One of the big spectacles at Freedom Fest was the showdown between Stephen Moore and Paul Krugman that took place this morning. Moore founded the Club for Growth and was formerly on the editorial board of the Wall Street Journal. The former chief economist at the Heritage Foundation was billed as the “supply-sider.” On the other side of the debate was Krugman — New York Times columnist, professor of economics at Princeton, and Nobel prize winner. He was billed as the “Keynesian.”
The topic was “What happened to the American Dream?” or “How can we best restore the American Dream?”
I have to give some props to Krugman for showing up, as he had to know this was going to be a tough crowd. And this panel was one of the best I’ve seen at a conference — it was thoughtful and did not get hostile at all, while both Moore and Krugman addressed each other’s points. I wish we had more of this and less grandstanding at our center-right conclaves.
Since this was an hour-long debate, I’ll sum up some of the most interesting exchanges between the two economists. It didn’t take long before each was urging the moderator to pull up one of their charts. Charts really add some gravitas to the discussion. As they say on the streets, sh!t got real when the charts started coming out.
Moore pointed out that everything done by the Obama administration has thwarted recovery from the economic disaster of 2007-8. But to be fair, he included Bush along with examples of Obama’s mistakes: cash for clunkers, stimulus, bailouts, and tax increases, for starters. He said that Reagan also inherited a bad economy but did the right things for a much faster turnaround. Moore said that we have 8 million fewer jobs under Obama than we would have had if Obama had taken Reagan-esque action.
Krugman countered by saying that Reagan had a different kind of economic crisis than Obama had and added that there is a strong correlation between government spending and growth. (Well, yeah, when the government is spending money to prop up the economy, there is some growth. The question is: at what cost does that come? Government dependency for one.)
Another topic that was discussed was Obamacare. Krugman argued Obamacare has brought down the cost of healthcare. (The whole room laughed at that howler.) He said that Obamacare is performing better than anticipated, with costs at 20% less than projected.
Moore responded that the two areas that have seen the largest increases over the years in cost are healthcare and education, both of which are under growing government control and regulation. And Krugman responded that healthcare is more expensive in the U.S. than it is anywhere else, presumably in places with total government control, and that government does a better job of administering healthcare than the private sector. (That garnered some groans from the audience.)
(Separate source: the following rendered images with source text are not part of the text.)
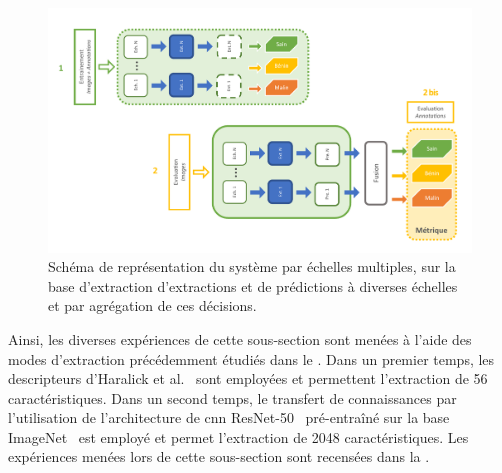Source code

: \begin{figure}[H]
    \centering
    \includegraphics[width=0.85\linewidth]{contents/chapter_6/resources/scheme_image_improvement_multiscale_decision.pdf}
    \caption{Schéma de représentation du système par échelles multiples, sur la base d'extraction d'extractions et de prédictions à diverses échelles et par agrégation de ces décisions.}
    \label{fig:scheme_image_improvement_multiscale_decision}
\end{figure}\par

Ainsi, les diverses expériences de cette sous-section sont menées à l'aide des modes d'extraction précédemment étudiés dans le . Dans un premier temps, les descripteurs d'Haralick et al.~\cite{Haralick1973} sont employées et permettent l'extraction de 56 caractéristiques. Dans un second temps, le transfert de connaissances par l'utilisation de l'architecture de \gls{cnn} ResNet-50~\cite{He2016} pré-entraîné sur la base ImageNet~\cite{Canziani2016} est employé et permet l'extraction de 2048 caractéristiques. Les expériences menées lors de cette sous-section sont recensées dans la .\par

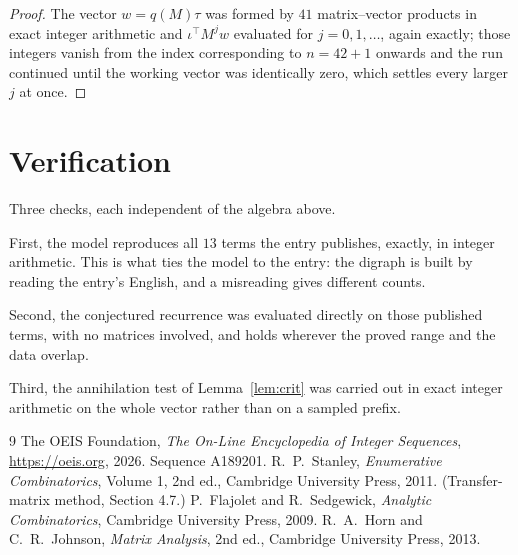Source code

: \documentclass[11pt,a4paper]{article}
\theoremstyle{plain}
\theoremstyle{definition}
\begin{document}
\begin{proof}
The vector $w=q(M)\tau$ was formed by $41$ matrix--vector products in exact integer
arithmetic and $\iota^{\!\top}M^{j}w$ evaluated for $j=0,1,\dots$, again exactly; those
integers vanish from the index corresponding to $n=42+1$ onwards and the run continued
until the working vector was identically zero, which settles every larger $j$ at once.
\end{proof}

\section{Verification}

Three checks, each independent of the algebra above.

First, the model reproduces all $13$ terms the entry publishes, exactly, in integer
arithmetic. This is what ties the model to the entry: the digraph is built by reading the
entry's English, and a misreading gives different counts.

Second, the conjectured recurrence was evaluated directly on those published terms, with no
matrices involved, and holds wherever the proved range and the data overlap.

Third, the annihilation test of Lemma~\ref{lem:crit} was carried out in exact integer
arithmetic on the whole vector rather than on a sampled prefix.

\begin{thebibliography}{9}
 The OEIS Foundation, \emph{The On-Line Encyclopedia of Integer
Sequences}, \url{https://oeis.org}, 2026. Sequence A189201.
 R.~P.~Stanley, \emph{Enumerative Combinatorics}, Volume 1, 2nd ed.,
Cambridge University Press, 2011. (Transfer-matrix method, Section 4.7.)
 P.~Flajolet and R.~Sedgewick, \emph{Analytic Combinatorics}, Cambridge
University Press, 2009.
 R.~A.~Horn and C.~R.~Johnson, \emph{Matrix Analysis}, 2nd ed., Cambridge
University Press, 2013.
\end{thebibliography}
\end{document}
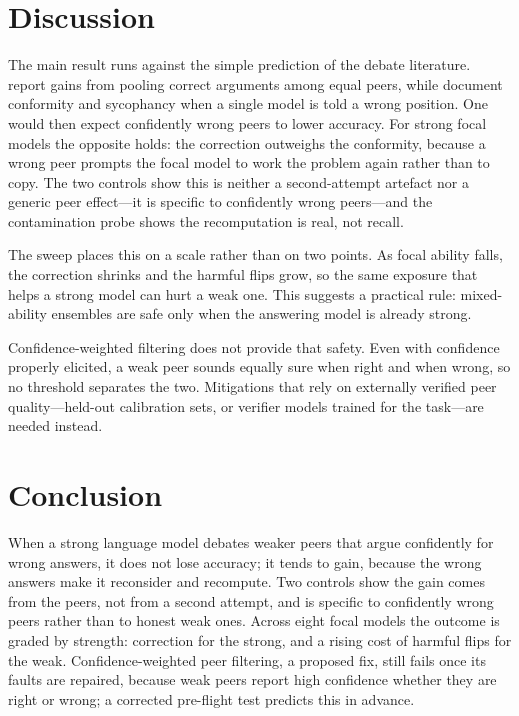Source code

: \documentclass[11pt]{article}
\begin{document}
\section{Discussion}
\label{sec:discussion}

The main result runs against the simple prediction of the debate
literature.
\citet{du2023improving} report gains from pooling correct arguments among
equal peers, while \citet{koo2024benchmarking,sharma2023towards} document
conformity and sycophancy when a single model is told a wrong position.
One would then expect confidently wrong peers to lower accuracy.
For strong focal models the opposite holds: the correction outweighs the
conformity, because a wrong peer prompts the focal model to work the
problem again rather than to copy.
The two controls show this is neither a second-attempt artefact nor a
generic peer effect---it is specific to confidently wrong peers---and the
contamination probe shows the recomputation is real, not recall.

The sweep places this on a scale rather than on two points.
As focal ability falls, the correction shrinks and the harmful flips grow,
so the same exposure that helps a strong model can hurt a weak one.
This suggests a practical rule: mixed-ability ensembles are safe only when
the answering model is already strong.

Confidence-weighted filtering does not provide that safety.
Even with confidence properly elicited, a weak peer sounds equally sure
when right and when wrong, so no threshold separates the two.
Mitigations that rely on externally verified peer quality---held-out
calibration sets, or verifier models trained for the task---are needed
instead.

\section{Conclusion}
\label{sec:conclusion}

When a strong language model debates weaker peers that argue confidently
for wrong answers, it does not lose accuracy; it tends to gain, because the
wrong answers make it reconsider and recompute.
Two controls show the gain comes from the peers, not from a second attempt,
and is specific to confidently wrong peers rather than to honest weak ones.
Across eight focal models the outcome is graded by strength: correction for
the strong, and a rising cost of harmful flips for the weak.
Confidence-weighted peer filtering, a proposed fix, still fails once its
faults are repaired, because weak peers report high confidence whether they
are right or wrong; a corrected pre-flight test predicts this in advance.
\end{document}
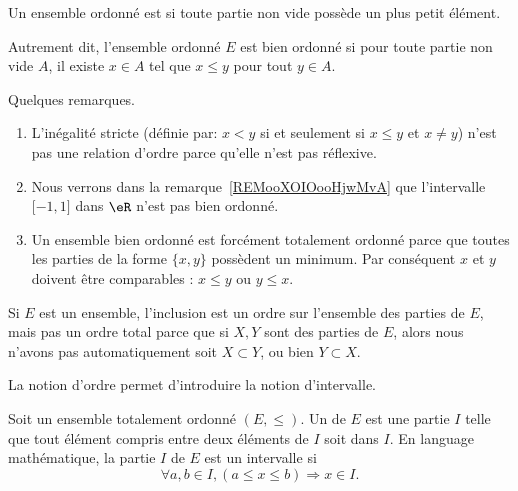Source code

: \begin{definition}   \label{DEFooLJEAooBLGsiS}
    Un ensemble ordonné est  si toute partie non vide possède un plus petit élément.
\end{definition}

Autrement dit, l'ensemble ordonné \( E\) est bien ordonné si pour toute partie non vide \( A\), il existe \( x\in A\) tel que \( x\leq y\) pour tout \( y\in A\).

\begin{normaltext}
    Quelques remarques.
    \begin{enumerate}
        \item
            L'inégalité stricte (définie par: \( x<y\) si et seulement si \( x\leq y\) et \( x\neq y\)) n'est pas une relation d'ordre parce qu'elle n'est pas réflexive.
        \item
            Nous verrons dans la remarque~\ref{REMooXOIOooHjwMvA} que l'intervalle \( \mathopen[ -1 , 1 \mathclose]\) dans \( \eR\) n'est pas bien ordonné.
        \item
            Un ensemble bien ordonné est forcément totalement ordonné parce que toutes les parties de la forme \( \{ x,y \}\) possèdent un minimum. Par conséquent \( x\) et \( y\) doivent être comparables : \( x\leq y\) ou \( y\leq x\).
    \end{enumerate}
\end{normaltext}

\begin{example}
    Si \( E\) est un ensemble, l'inclusion est un ordre sur l'ensemble des parties de \( E\), mais pas un ordre total parce que si \( X,Y\) sont des parties de \( E\), alors nous n'avons pas automatiquement soit \( X\subset Y\), ou bien \( Y\subset X\).
\end{example}

La notion d'ordre permet d'introduire la notion d'intervalle.

\begin{definition}  \label{DefEYAooMYYTz}
    Soit un ensemble totalement ordonné \( (E,\leq)\). Un  de \( E\) est une partie \( I\) telle que tout élément compris entre deux éléments de \( I \) soit dans \( I \). En language mathématique, la partie \( I \) de \( E\) est un intervalle si
    \[
      \forall a,b\in I,(a\leq x\leq b)\Rightarrow x\in I.
    \]
\end{definition}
And I think Moore topped Krugman when he pointed out the case with Lasik. Lasik is not covered by insurance — it is totally a private economic transaction between doctor and patient — and the cost of Lasik surgery has dropped significantly over the years. I would add that we see the same thing with cosmetic surgery (not that I would know anything about that kind of thing). Cosmetic surgery is not covered by insurance and there are numerous businesses that offer competitive pricing on certain procedures, so I hear. There are far more businesses that offer all kinds of rejuvenation goodies now than were around 10 years ago. There’s a reason for that: No government or insurance along with competition.
The final topic of interest was a debate over minimum wage law. Does it cause structural unemployment? Krugman said there was no evidence that raising the minimum wage costs jobs. Moore took another approach and pointed out that the people who are most hurt are teenagers who do not have low-wage jobs anymore. Labor force participation is falling among those under 30. He said he has two teenagers and he loved then very much but he would not pay them $12 an hour to work. Moore also mentioned only 4% of Americans earn minimum wage.
All in all this was a very interesting discussion. Of course I was not convinced by anything Krugman had to say but I did think it was a good-faith conversation on a variety of topics. If this shows up on video somewhere I urge you to watch — it is well worth your time.